From the records below, please repeat exactly the line that has "TextUML can currently", the line that has "You will be", and every line between them, and nothing else.
Information section start
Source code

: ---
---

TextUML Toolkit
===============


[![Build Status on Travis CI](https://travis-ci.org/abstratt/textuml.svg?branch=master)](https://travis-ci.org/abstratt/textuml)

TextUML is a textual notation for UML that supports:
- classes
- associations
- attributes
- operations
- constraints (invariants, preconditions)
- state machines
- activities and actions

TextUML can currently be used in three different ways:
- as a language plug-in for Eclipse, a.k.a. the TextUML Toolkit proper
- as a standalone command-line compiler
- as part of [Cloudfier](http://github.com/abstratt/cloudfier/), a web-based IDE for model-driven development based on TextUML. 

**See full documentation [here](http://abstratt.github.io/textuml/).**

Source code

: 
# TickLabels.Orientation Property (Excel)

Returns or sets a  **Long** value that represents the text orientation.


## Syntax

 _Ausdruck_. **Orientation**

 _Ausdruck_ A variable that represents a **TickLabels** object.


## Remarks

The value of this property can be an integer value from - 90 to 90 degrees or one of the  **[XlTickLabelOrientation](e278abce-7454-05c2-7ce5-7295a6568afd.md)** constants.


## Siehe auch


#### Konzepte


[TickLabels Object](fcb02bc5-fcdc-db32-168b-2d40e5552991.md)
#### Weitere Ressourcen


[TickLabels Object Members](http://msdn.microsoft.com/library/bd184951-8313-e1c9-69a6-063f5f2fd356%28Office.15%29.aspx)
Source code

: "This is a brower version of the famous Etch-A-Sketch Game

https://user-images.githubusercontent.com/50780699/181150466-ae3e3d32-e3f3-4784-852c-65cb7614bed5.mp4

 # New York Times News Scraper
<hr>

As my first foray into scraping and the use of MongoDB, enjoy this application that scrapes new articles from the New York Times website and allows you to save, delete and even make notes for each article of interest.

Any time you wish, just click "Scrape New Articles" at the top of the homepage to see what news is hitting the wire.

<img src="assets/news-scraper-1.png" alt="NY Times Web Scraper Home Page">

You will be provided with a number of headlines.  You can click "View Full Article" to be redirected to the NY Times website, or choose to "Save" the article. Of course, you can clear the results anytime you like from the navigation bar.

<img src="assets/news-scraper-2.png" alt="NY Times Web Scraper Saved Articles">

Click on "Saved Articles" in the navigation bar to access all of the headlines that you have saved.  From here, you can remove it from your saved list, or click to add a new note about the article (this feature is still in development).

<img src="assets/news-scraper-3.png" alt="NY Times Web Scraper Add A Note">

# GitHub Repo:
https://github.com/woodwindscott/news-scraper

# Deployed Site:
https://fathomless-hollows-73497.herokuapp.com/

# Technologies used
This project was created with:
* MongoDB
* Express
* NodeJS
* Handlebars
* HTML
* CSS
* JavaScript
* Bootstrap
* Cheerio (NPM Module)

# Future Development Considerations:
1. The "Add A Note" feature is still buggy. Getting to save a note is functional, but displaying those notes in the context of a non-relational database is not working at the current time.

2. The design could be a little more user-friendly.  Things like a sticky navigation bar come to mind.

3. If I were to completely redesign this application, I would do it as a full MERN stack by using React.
Information section end
## Worked solution
TextUML can currently be used in three different ways:
- as a language plug-in for Eclipse, a.k.a. the TextUML Toolkit proper
- as a standalone command-line compiler
- as part of [Cloudfier](http://github.com/abstratt/cloudfier/), a web-based IDE for model-driven development based on TextUML. 

**See full documentation [here](http://abstratt.github.io/textuml/).**

Source code

: 
# TickLabels.Orientation Property (Excel)

Returns or sets a  **Long** value that represents the text orientation.


## Syntax

 _Ausdruck_. **Orientation**

 _Ausdruck_ A variable that represents a **TickLabels** object.


## Remarks

The value of this property can be an integer value from - 90 to 90 degrees or one of the  **[XlTickLabelOrientation](e278abce-7454-05c2-7ce5-7295a6568afd.md)** constants.


## Siehe auch


#### Konzepte


[TickLabels Object](fcb02bc5-fcdc-db32-168b-2d40e5552991.md)
#### Weitere Ressourcen


[TickLabels Object Members](http://msdn.microsoft.com/library/bd184951-8313-e1c9-69a6-063f5f2fd356%28Office.15%29.aspx)
Source code

: "This is a brower version of the famous Etch-A-Sketch Game

https://user-images.githubusercontent.com/50780699/181150466-ae3e3d32-e3f3-4784-852c-65cb7614bed5.mp4

 # New York Times News Scraper
<hr>

As my first foray into scraping and the use of MongoDB, enjoy this application that scrapes new articles from the New York Times website and allows you to save, delete and even make notes for each article of interest.

Any time you wish, just click "Scrape New Articles" at the top of the homepage to see what news is hitting the wire.

<img src="assets/news-scraper-1.png" alt="NY Times Web Scraper Home Page">

You will be provided with a number of headlines.  You can click "View Full Article" to be redirected to the NY Times website, or choose to "Save" the article. Of course, you can clear the results anytime you like from the navigation bar.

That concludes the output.